2022-01-29 Thread Tim Peters


Tim Peters  added the comment:

The test case here is a = (1 << 1) - 1, a solid string of 100 million 1 
bits. The goal is to convert to a decimal string.

Methods:

native: str(a)

numeral: the Python numeral() function from bpo-3451's div.py after adapting to 
use the Python divmod_fast() from the same report's fast_div.py.

todecstr: from the Python file attached to this report.

gmp: str() applied to gmpy2.mpz(a).

Timings:

native: don't know; gave up after waiting over 2 1/2 hours.
numeral: about 5 1/2 minutes.
todecstr: under 30 seconds. (*)
gmp: under 6 seconds.

So there's room for improvement ;-)

But here's the thing: I've lost count of how many times someone has whipped up 
a pure-Python implementation of a bigint algorithm that leaves CPython in the 
dust. And they're generally pretty easy in Python.

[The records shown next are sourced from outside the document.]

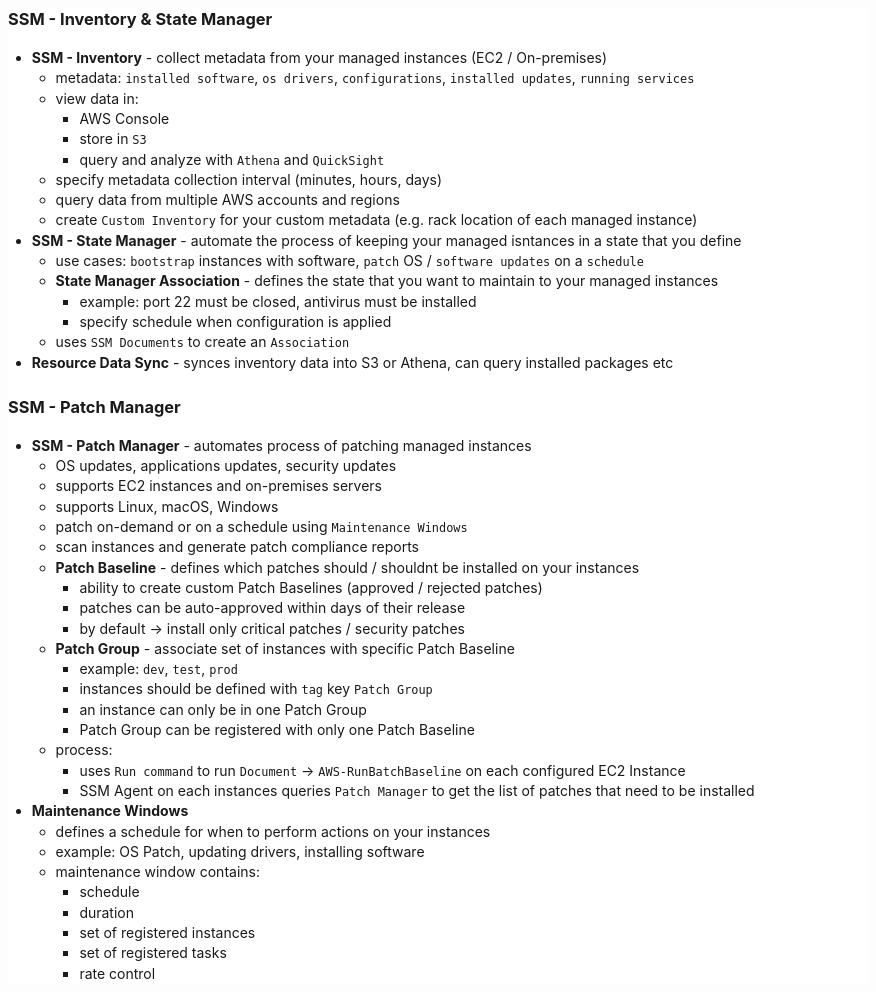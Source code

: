 
### SSM - Inventory & State Manager
* **SSM - Inventory** - collect metadata from your managed instances (EC2 / On-premises)
    * metadata: `installed software`, `os drivers`, `configurations`, `installed updates`, `running services`
    * view data in:
        * AWS Console
        * store in `S3`
        * query and analyze with `Athena` and `QuickSight`
    * specify metadata collection interval (minutes, hours, days)
    * query data from multiple AWS accounts and regions
    * create `Custom Inventory` for your custom metadata (e.g. rack location of each managed instance)
* **SSM - State Manager** - automate the process of keeping your managed isntances in a state that you define
    * use cases: `bootstrap` instances with software, `patch` OS / `software updates` on a `schedule`
    * **State Manager Association** - defines the state that you want to maintain to your managed instances
        * example: port 22 must be closed, antivirus must be installed
        * specify schedule when configuration is applied
    * uses `SSM Documents` to create an `Association`
* **Resource Data Sync** - synces inventory data into S3 or Athena, can query installed packages etc


### SSM - Patch Manager
* **SSM - Patch Manager** - automates process of patching managed instances
    * OS updates, applications updates, security updates
    * supports EC2 instances and on-premises servers
    * supports Linux, macOS, Windows
    * patch on-demand or on a schedule using `Maintenance Windows`
    * scan instances and generate patch compliance reports
    * **Patch Baseline** - defines which patches should / shouldnt be installed on your instances
        * ability to create custom Patch Baselines (approved / rejected patches)
        * patches can be auto-approved within days of their release
        * by default -> install only critical patches / security patches
    * **Patch Group** - associate set of instances with specific Patch Baseline
        * example: `dev`, `test`, `prod`
        * instances should be defined with `tag` key `Patch Group`
        * an instance can only be in one Patch Group
        * Patch Group can be registered with only one Patch Baseline
    * process:
        * uses `Run command` to run `Document` -> `AWS-RunBatchBaseline` on each configured EC2 Instance
        * SSM Agent on each instances queries `Patch Manager` to get the list of patches that need to be installed
* **Maintenance Windows**
    * defines a schedule for when to perform actions on your instances
    * example: OS Patch, updating drivers, installing software
    * maintenance window contains:
        * schedule
        * duration
        * set of registered instances
        * set of registered tasks
        * rate control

But then they die there, because converting to C is soul-crushing, losing the 
beauty and elegance and compactness to mountains of low-level details of 
memory-management, refcounting, and checking for errors after every tiny 
operation.

So a new question in this endless dilemma: _why_ do we need to convert to C? 
Why not leave the extreme cases to far-easier to write and maintain Python 
code? When we're cutting runtime from hours down to minutes, we're focusing on 
entirely the wrong end to not settle for 2 minutes because it may be 
theoretically possible to cut that to 1 minute by resorting to C.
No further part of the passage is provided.